ASSIGNMENT → Where the data below has the string "established", return the whole line.
+++ DATA SHOWN
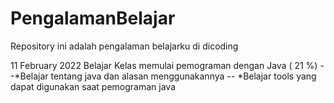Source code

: # PengalamanBelajar
Repository ini adalah pengalaman belajarku di dicoding 

11 February 2022
Belajar Kelas memulai  pemograman dengan Java ( 21 %)
  --*Belajar tentang java dan alasan menggunakannya 
 -- *Belajar tools yang dapat digunakan saat pemograman java 

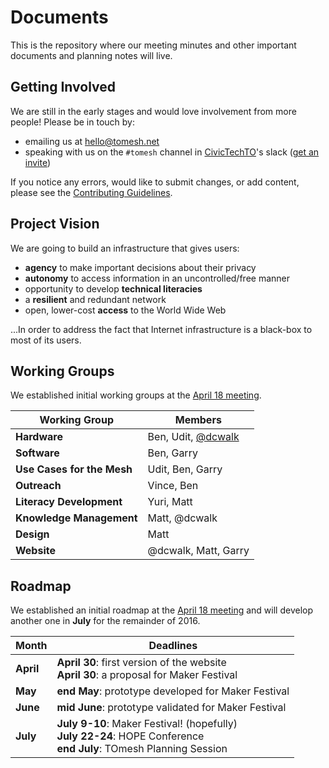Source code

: # Documents

This is the repository where our meeting minutes and other important documents and planning notes will live.

## Getting Involved

We are still in the early stages and would love involvement from more people! Please be in touch by:
* emailing us at [hello@tomesh.net](mailto:hello@tomesh.net)
* speaking with us on the `#tomesh` channel in [CivicTechTO](http://civictech.ca/)'s slack ([get an invite](https://civictechto-slack-invite.herokuapp.com/))

If you notice any errors, would like to submit changes, or add content, please see the [Contributing Guidelines](https://github.com/tomeshnet/documents/blob/master/CONTRIBUTING.md).

## Project Vision

We are going to build an infrastructure that gives users:

- **agency** to make important decisions about their privacy
- **autonomy** to access information in an uncontrolled/free manner
- opportunity to develop **technical literacies**
- a **resilient** and redundant network
- open, lower-cost **access** to the World Wide Web

...In order to address the fact that Internet infrastructure is a black-box to most of its users.

## Working Groups

We established initial working groups at the [April 18 meeting](https://github.com/tomeshnet/meetings/blob/master/meeting_notes/20160418_meeting-notes.md).

| Working Group | Members |
| --- | --- |
| **Hardware** | Ben, Udit, [@dcwalk](https://github.com/dcwalk) |
| **Software** | Ben, Garry |
| **Use Cases for the Mesh** | Udit, Ben, Garry |
| **Outreach** | Vince, Ben |
| **Literacy Development** | Yuri, Matt |
| **Knowledge Management** | Matt, @dcwalk |
| **Design** | Matt |
| **Website** | @dcwalk, Matt, Garry |

## Roadmap

We established an initial roadmap at the [April 18 meeting](https://github.com/tomeshnet/meetings/blob/master/meeting_notes/20160418_meeting-notes.md) and will develop another one in **July** for the remainder of 2016.

| Month | Deadlines |
| --- | --- |
| **April** | **April 30**: first version of the website<br />**April 30**: a proposal for Maker Festival |
| **May** | **end May**: prototype developed for Maker Festival |
| **June** | **mid June**: prototype validated for Maker Festival |
| **July** | **July 9-10**: Maker Festival! (hopefully)<br />**July 22-24**: HOPE Conference<br />**end July**: TOmesh Planning Session |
++++++
RESPONSE AREA →
We established initial working groups at the [April 18 meeting](https://github.com/tomeshnet/meetings/blob/master/meeting_notes/20160418_meeting-notes.md).
We established an initial roadmap at the [April 18 meeting](https://github.com/tomeshnet/meetings/blob/master/meeting_notes/20160418_meeting-notes.md) and will develop another one in **July** for the remainder of 2016.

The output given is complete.